> **PROBLEM DESCRIPTION**
The required answer is each line in the entries below where "system" occurs.

(Document images with source code)

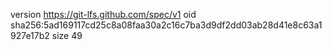 version https://git-lfs.github.com/spec/v1
oid sha256:5ad169117cd25c8a08faa30a2c16c7ba3d9df2dd03ab28d41e8c63a1927e17b2
size 49
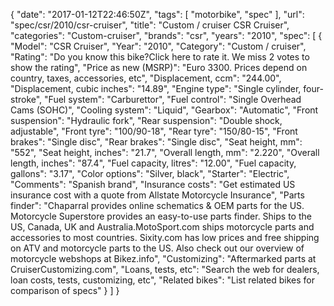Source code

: {
    "date": "2017-01-12T22:46:50Z",
    "tags": [
        "motorbike",
        "spec"
    ],
    "url": "spec\/csr\/2010\/csr-cruiser",
    "title": "Custom \/ cruiser CSR Cruiser",
    "categories": "Custom-cruiser",
    "brands": "csr",
    "years": "2010",
    "spec": [
        {
            "Model": "CSR Cruiser",
            "Year": "2010",
            "Category": "Custom \/ cruiser",
            "Rating": "Do you know this bike?Click here to rate it. We miss 2 votes to show the rating",
            "Price as new (MSRP)": "Euro 3300.  Prices depend on country, taxes, accessories, etc",
            "Displacement, ccm": "244.00",
            "Displacement, cubic inches": "14.89",
            "Engine type": "Single cylinder, four-stroke",
            "Fuel system": "Carburettor",
            "Fuel control": "Single Overhead Cams (SOHC)",
            "Cooling system": "Liquid",
            "Gearbox": "Automatic",
            "Front suspension": "Hydraulic fork",
            "Rear suspension": "Double shock, adjustable",
            "Front tyre": "100\/90-18",
            "Rear tyre": "150\/80-15",
            "Front brakes": "Single disc",
            "Rear brakes": "Single disc",
            "Seat height, mm": "552",
            "Seat height, inches": "21.7",
            "Overall length, mm": "2.220",
            "Overall length, inches": "87.4",
            "Fuel capacity, litres": "12.00",
            "Fuel capacity, gallons": "3.17",
            "Color options": "Silver, black",
            "Starter": "Electric",
            "Comments": "Spanish brand",
            "Insurance costs": "Get estimated US insurance cost with a quote from Allstate Motorcycle Insurance",
            "Parts finder": "Chaparral provides online schematics & OEM parts for the US.   Motorcycle Superstore provides an easy-to-use parts finder. Ships to the US, Canada, UK and Australia.MotoSport.com ships motorcycle parts and accessories to most countries.    Sixity.com has low prices and free shipping on ATV and motorcycle parts to the US. Also check out our overview of motorcycle webshops at Bikez.info",
            "Customizing": "Aftermarked parts at CruiserCustomizing.com",
            "Loans, tests, etc": "Search the web for dealers, loan costs, tests, customizing, etc",
            "Related bikes": "List related bikes for comparison of specs"
        }
    ]
}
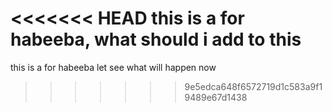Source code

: <<<<<<< HEAD
this is  a for habeeba, what should i add to this
=======
this is  a for habeeba let see what will happen now
>>>>>>> 9e5edca648f6572719d1c583a9f19489e67d1438
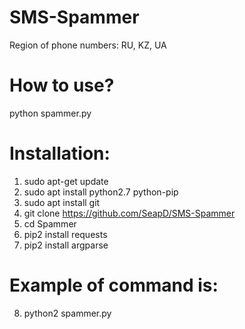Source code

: # SMS-Spammer
Region of phone numbers: RU, KZ, UA

# How to use?
python spammer.py

# Installation:
1. sudo apt-get update
2. sudo apt install python2.7 python-pip
3. sudo apt install git 
4. git clone https://github.com/SeapD/SMS-Spammer
5. cd Spammer 
6. pip2 install requests
7. pip2 install argparse

# Example of command is: 
8. python2 spammer.py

> **RESPONSE TO THIS EXERCISE**
            "Fuel system": "Carburettor",
            "Cooling system": "Liquid",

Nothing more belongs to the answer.